Copy, from the entries below, each line in which the string "begin" appears.

Extracted material START

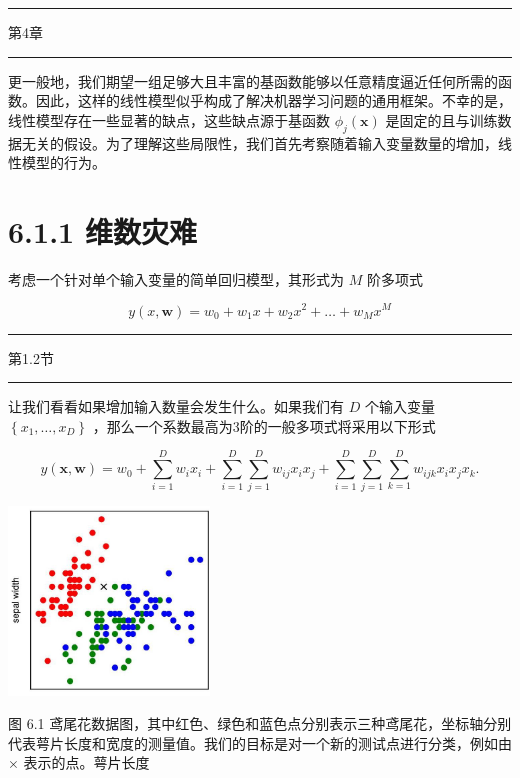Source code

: \documentclass[10pt]{report}
\newcommand{\HRule}{\begin{center}\rule{0.9\linewidth}{0.2mm}\end{center}}
\begin{document}
\HRule

第4章

\HRule

更一般地，我们期望一组足够大且丰富的基函数能够以任意精度逼近任何所需的函数。因此，这样的线性模型似乎构成了解决机器学习问题的通用框架。不幸的是，线性模型存在一些显著的缺点，这些缺点源于基函数 \({\phi }_{j}\left( \mathbf{x}\right)\) 是固定的且与训练数据无关的假设。为了理解这些局限性，我们首先考察随着输入变量数量的增加，线性模型的行为。

\section*{6.1.1 维数灾难}

考虑一个针对单个输入变量的简单回归模型，其形式为 \(M\) 阶多项式

\[
y\left( {x,\mathbf{w}}\right)  = {w}_{0} + {w}_{1}x + {w}_{2}{x}^{2} + \ldots  + {w}_{M}{x}^{M} \tag{6.2}
\]

\HRule

第1.2节

\HRule

让我们看看如果增加输入数量会发生什么。如果我们有 \(D\) 个输入变量 \(\left\{  {{x}_{1},\ldots ,{x}_{D}}\right\}\) ，那么一个系数最高为3阶的一般多项式将采用以下形式

\[
y\left( {\mathbf{x},\mathbf{w}}\right)  = {w}_{0} + \mathop{\sum }\limits_{{i = 1}}^{D}{w}_{i}{x}_{i} + \mathop{\sum }\limits_{{i = 1}}^{D}\mathop{\sum }\limits_{{j = 1}}^{D}{w}_{ij}{x}_{i}{x}_{j} + \mathop{\sum }\limits_{{i = 1}}^{D}\mathop{\sum }\limits_{{j = 1}}^{D}\mathop{\sum }\limits_{{k = 1}}^{D}{w}_{ijk}{x}_{i}{x}_{j}{x}_{k}. \tag{6.3}
\]

\begin{center}
\includegraphics[max width=0.4\textwidth]{images/0194e279-9b28-703a-88f4-c3ac21e2010d_192_946_344_602_565_0.jpg}
\end{center}
\hspace*{3em} 

图 6.1 鸢尾花数据图，其中红色、绿色和蓝色点分别表示三种鸢尾花，坐标轴分别代表萼片长度和宽度的测量值。我们的目标是对一个新的测试点进行分类，例如由 \(\times\) 表示的点。萼片长度
\end{document}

Extracted material END

Written answer -
\newcommand{\HRule}{\begin{center}\rule{0.9\linewidth}{0.2mm}\end{center}}
\begin{document}
\begin{center}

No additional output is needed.